Pourquoi: Si bien certaines notifications peuvent être importante pour vous, la plupart des notifications reçus chaque jour sont néfastes. Elles sont une incitation à nous détourner de la tâche que l’on est en train de faire. En fin de compte, les désactiver aide votre cerveau à être plus performant.

3. Mettre vos appareils hors de portée

Trouvez un endroit spécial pour votre ou vos appareils, idéalement un endroit où vous ne les voyez pas tout le temps. J’ai pour ma part choisi une boîte noire spécial déconnection. Essayez de mettre vos appareils là lorsque vous avez terminé votre travail, ou à une certaine heure, et remarquez si cela change votre niveau de productivité.

Pourquoi: Ne pas voir l’appareil améliore la concentration et évite de succomber à la tentation de vérifier sans cesse l’appareil.

4. Créer des espaces déconnectés

Réfléchissez aux espaces de votre logement que vous pourriez rendre déconnecté, et mettez-vous d’accord avec les personnes avec lesquels vous vivez.

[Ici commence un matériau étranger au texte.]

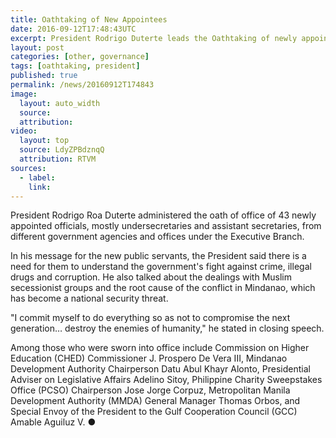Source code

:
 ```yaml
---
title: Oathtaking of New Appointees
date: 2016-09-12T17:48:43UTC
excerpt: President Rodrigo Duterte leads the Oathtaking of newly appointed Officials at Heroes Hall, Malacañang September 12, 2016.
layout: post
categories: [other, governance]
tags: [oathtaking, president]
published: true
permalink: /news/20160912T174843
image:
  layout: auto_width
  source: 
  attribution: 
video:
  layout: top
  source: LdyZPBdznqQ
  attribution: RTVM 
sources:
  - label:
    link:
---
```


President Rodrigo Roa Duterte administered the oath of office of 43 newly appointed officials, mostly undersecretaries and assistant secretaries, from different government agencies and offices under the Executive Branch.

In his message for the new public servants, the President said there is a need for them to understand the government's fight against crime, illegal drugs and corruption. He also talked about the dealings with Muslim secessionist groups and the root cause of the conflict in Mindanao, which has become a national security threat.

"I commit myself to do everything so as not to compromise the next generation… destroy the enemies of humanity," he stated in closing speech.

Among those who were sworn into office include Commission on Higher Education (CHED) Commissioner J. Prospero De Vera III, Mindanao Development Authority Chairperson Datu Abul Khayr Alonto, Presidential Adviser on Legislative Affairs Adelino Sitoy, Philippine Charity Sweepstakes Office (PCSO) Chairperson Jose Jorge Corpuz, Metropolitan Manila Development Authority (MMDA) General Manager Thomas Orbos, and Special Envoy of the President to the Gulf Cooperation Council (GCC) Amable Aguiluz V.
&#x25cf;
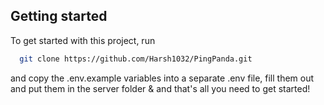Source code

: ## Getting started

To get started with this project, run

```bash
  git clone https://github.com/Harsh1032/PingPanda.git
```

and copy the .env.example variables into a separate .env file, fill them out and put them in the server folder & and that's all you need to get started!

Pensez à créer un panneau “Espace Déconnecté” et des idées originales si l’accord n’est pas respecté.

Pourquoi: En plus de la pièce où l’on dort il est recommandé d’avoir un espace (même très petit) dédié aux activités déconnectées et qui demande beaucoup de concentration.
Il faut du temps pour changer une habitude, donc tout type de rappel visuel et d’initiatives de soutien augmente vos chances de réussite.

5. Mettre fin au multitâche en ligne.

Essayez aujourd’hui de ne pas être en mode multitâche sur internet pendant une heure. Seul votre ordinateur est devant vous, les autres appareils sont hors de portée. Assurez-vous de n’ouvrir qu’un seul onglet et de ne faire qu’une seule chose à la fois. Notez si votre productivité et votre concentration ont changé. Si le résultat vous plaît et que vous voyez la différence, adoptez le « monotasking »!

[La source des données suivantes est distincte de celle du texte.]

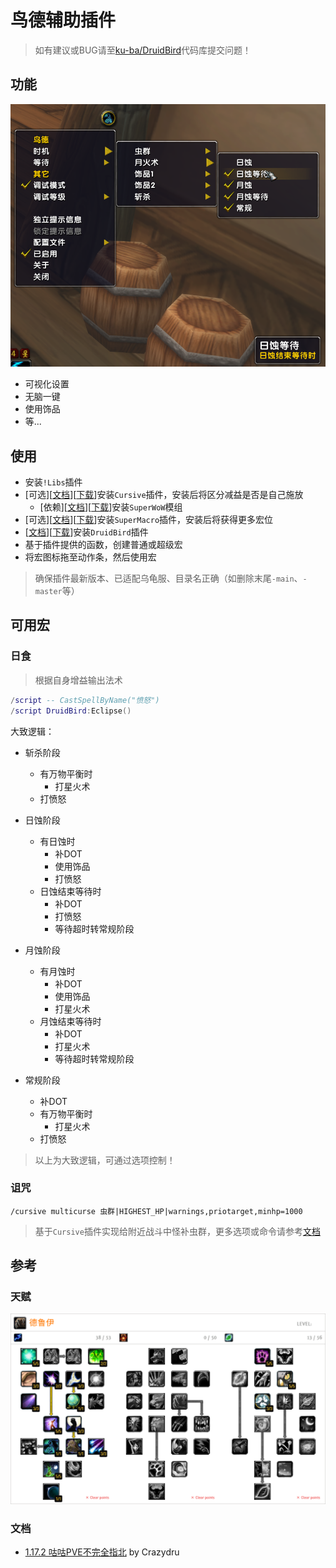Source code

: # 鸟德辅助插件
> 如有建议或BUG请至[ku-ba/DruidBird](https://gitee.com/ku-ba/DruidBird)代码库提交问题！


## 功能
![功能预览](Preview.png)

- 可视化设置
- 无脑一键
- 使用饰品
- 等...


## 使用
- 安装`!Libs`插件
- [可选][[文档](https://github.com/pepopo978/Cursive/)][[下载](https://github.com/pepopo978/Cursive/archive/master.zip)]安装`Cursive`插件，安装后将区分减益是否是自己施放
    - [依赖][[文档](https://github.com/balakethelock/SuperWoW/)][[下载](https://github.com/balakethelock/SuperWoW/releases/download/Release/SuperWoW.release.1.5.1.zip)]安装`SuperWoW`模组
- [可选][[文档](https://github.com/xhwsd/SuperMacro/)][[下载](https://github.com/xhwsd/SuperMacro/archive/master.zip)]安装`SuperMacro`插件，安装后将获得更多宏位
- [[文档](https://github.com/xhwsd/DruidBird/)][[下载](https://github.com/xhwsd/DruidBird/archive/main.zip)]安装`DruidBird`插件
- 基于插件提供的函数，创建普通或超级宏
- 将宏图标拖至动作条，然后使用宏

> 确保插件最新版本、已适配乌龟服、目录名正确（如删除末尾`-main`、`-master`等）


## 可用宏

### 日食

> 根据自身增益输出法术

```lua
/script -- CastSpellByName("愤怒")
/script DruidBird:Eclipse()
```

大致逻辑：
- 斩杀阶段
    - 有万物平衡时
        - 打星火术
    - 打愤怒
- 日蚀阶段
    - 有日蚀时
        - 补DOT
        - 使用饰品
        - 打愤怒
    - 日蚀结束等待时
        - 补DOT
        - 打愤怒
        - 等待超时转常规阶段

- 月蚀阶段
    - 有月蚀时
        - 补DOT
        - 使用饰品
        - 打星火术
    - 月蚀结束等待时
        - 补DOT
        - 打星火术
        - 等待超时转常规阶段
- 常规阶段
    - 补DOT
    - 有万物平衡时
        - 打星火术
    - 打愤怒


> 以上为大致逻辑，可通过选项控制！


### 诅咒

```
/cursive multicurse 虫群|HIGHEST_HP|warnings,priotarget,minhp=1000
```

> 基于`Cursive`插件实现给附近战斗中怪补虫群，更多选项或命令请参考[文档](https://github.com/pepopo978/Cursive/blob/master/README.md)


## 参考

### 天赋
[![跳转至天赋模拟器](Talent.png)](https://talents.turtle-wow.org/druid?points=oCaYYIFYBLFABAAAAAAAAAAAAAAAFAAoDAAAAAAAAAA=)


### 文档
- [1.17.2 咕咕PVE不完全指北](https://luntan.turtle-wow.org/viewtopic.php?t=1241) by Crazydru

Pourquoi : Nous savons aujourd’hui que les humains ne sont pas doués pour le multitâche (ce que prouvent les expériences menées à Stanford et ailleurs). Il est dur de réaliser vos abus de multitâche lorsqu’on est en ligne et d’admettre l’effet néfaste sur votre productivité et votre niveau de stress. Une fois cette expérience faite, il vous sera beaucoup plus facile de changer votre comportement.

Astuce: Lorsque vous ressentez une envie irrésistible de conserver une page dans vos onglets, vous pouvez utiliser une extension comme Pocket pour la sauvegarder et la lire plus tard.

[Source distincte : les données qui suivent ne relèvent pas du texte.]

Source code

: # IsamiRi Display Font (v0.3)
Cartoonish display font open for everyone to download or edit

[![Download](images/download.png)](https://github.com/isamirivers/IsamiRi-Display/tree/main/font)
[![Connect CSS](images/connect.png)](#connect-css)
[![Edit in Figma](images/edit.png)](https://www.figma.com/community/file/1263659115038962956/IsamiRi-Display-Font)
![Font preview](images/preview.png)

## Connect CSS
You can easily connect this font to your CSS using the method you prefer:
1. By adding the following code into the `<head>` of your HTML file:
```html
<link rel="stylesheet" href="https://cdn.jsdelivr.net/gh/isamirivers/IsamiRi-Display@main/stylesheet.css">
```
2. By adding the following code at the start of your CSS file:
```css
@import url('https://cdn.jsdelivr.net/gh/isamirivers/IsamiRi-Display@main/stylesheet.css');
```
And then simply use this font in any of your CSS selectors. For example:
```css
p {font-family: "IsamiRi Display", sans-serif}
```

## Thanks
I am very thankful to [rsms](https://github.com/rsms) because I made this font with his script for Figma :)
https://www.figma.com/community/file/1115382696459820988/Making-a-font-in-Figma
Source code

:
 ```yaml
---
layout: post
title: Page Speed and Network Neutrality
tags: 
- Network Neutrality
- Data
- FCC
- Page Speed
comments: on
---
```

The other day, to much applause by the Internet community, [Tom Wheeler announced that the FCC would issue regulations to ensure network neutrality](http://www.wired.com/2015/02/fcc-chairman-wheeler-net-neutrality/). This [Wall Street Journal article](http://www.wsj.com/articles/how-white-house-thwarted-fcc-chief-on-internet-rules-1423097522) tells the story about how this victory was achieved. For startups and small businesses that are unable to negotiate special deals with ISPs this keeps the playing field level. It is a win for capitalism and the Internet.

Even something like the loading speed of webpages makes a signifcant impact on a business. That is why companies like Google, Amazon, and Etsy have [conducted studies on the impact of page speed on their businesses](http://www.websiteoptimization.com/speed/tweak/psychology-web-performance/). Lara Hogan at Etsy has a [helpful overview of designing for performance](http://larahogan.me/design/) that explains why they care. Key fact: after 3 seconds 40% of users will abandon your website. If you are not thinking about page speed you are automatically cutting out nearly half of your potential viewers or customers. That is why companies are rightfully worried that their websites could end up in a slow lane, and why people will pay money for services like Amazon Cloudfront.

6. Compra un despertador analógico.

Rien de mieux qu’un bon vieux réveil analogique pour se réveiller le matin et ainsi éviter de se précipiter sur son smartphone.

Pourquoi : Commencer la journée en regardant les informations (souvent anxieuses) depuis son téléphone conditionne notre cerveau pour le reste de la journée et rend plus difficile la prise de bonnes décisions.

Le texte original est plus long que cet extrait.